(Stored items)
####################

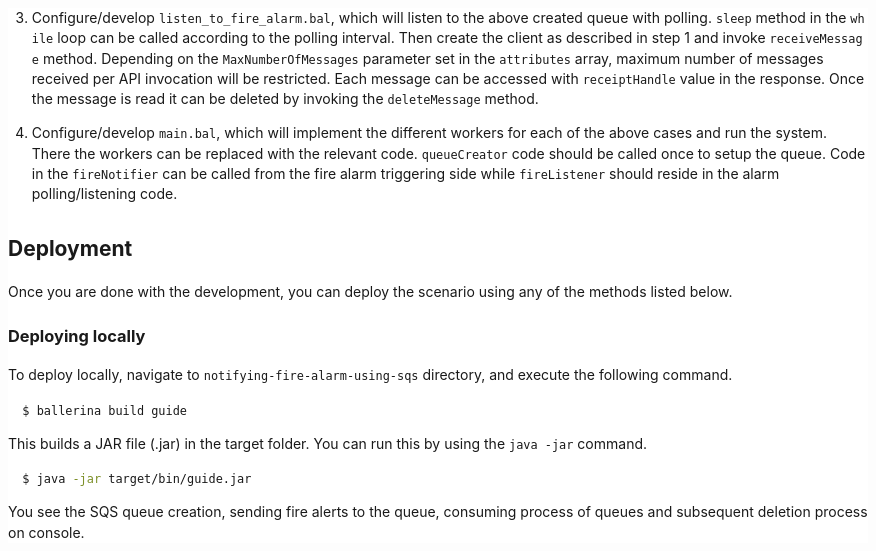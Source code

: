 3. Configure/develop `listen_to_fire_alarm.bal`, which will listen to the above created queue with polling. `sleep` method in the `while` loop can be called according to the polling interval. Then create the client as described in step 1 and invoke `receiveMessage` method. Depending on the `MaxNumberOfMessages` parameter set in the `attributes` array, maximum number of messages received per API invocation will be restricted. Each message can be accessed with `receiptHandle` value in the response. Once the message is read it can be deleted by invoking the `deleteMessage` method.

4. Configure/develop `main.bal`, which will implement the different workers for each of the above cases and run the system. There the workers can be replaced with the relevant code. `queueCreator` code should be called once to setup the queue. Code in the `fireNotifier` can be called from the fire alarm triggering side while `fireListener` should reside in the alarm polling/listening code.

## Deployment

Once you are done with the development, you can deploy the scenario using any of the methods listed below.

### Deploying locally

To deploy locally, navigate to `notifying-fire-alarm-using-sqs` directory, and execute the following command.

```bash
  $ ballerina build guide
```
This builds a JAR file (.jar) in the target folder. You can run this by using the `java -jar` command.

```bash
  $ java -jar target/bin/guide.jar
```

You see the SQS queue creation, sending fire alerts to the queue, consuming process of queues and subsequent deletion process on console.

####################

■ Directions ■
Output all the data above verbatim, leaving out images.

■ Response for this exercise ■
Source code

: 3. Configure/develop `listen_to_fire_alarm.bal`, which will listen to the above created queue with polling. `sleep` method in the `while` loop can be called according to the polling interval. Then create the client as described in step 1 and invoke `receiveMessage` method. Depending on the `MaxNumberOfMessages` parameter set in the `attributes` array, maximum number of messages received per API invocation will be restricted. Each message can be accessed with `receiptHandle` value in the response. Once the message is read it can be deleted by invoking the `deleteMessage` method.

4. Configure/develop `main.bal`, which will implement the different workers for each of the above cases and run the system. There the workers can be replaced with the relevant code. `queueCreator` code should be called once to setup the queue. Code in the `fireNotifier` can be called from the fire alarm triggering side while `fireListener` should reside in the alarm polling/listening code.

## Deployment

Once you are done with the development, you can deploy the scenario using any of the methods listed below.

### Deploying locally

To deploy locally, navigate to `notifying-fire-alarm-using-sqs` directory, and execute the following command.

```bash
  $ ballerina build guide
```
This builds a JAR file (.jar) in the target folder. You can run this by using the `java -jar` command.

```bash
  $ java -jar target/bin/guide.jar
```

You see the SQS queue creation, sending fire alerts to the queue, consuming process of queues and subsequent deletion process on console.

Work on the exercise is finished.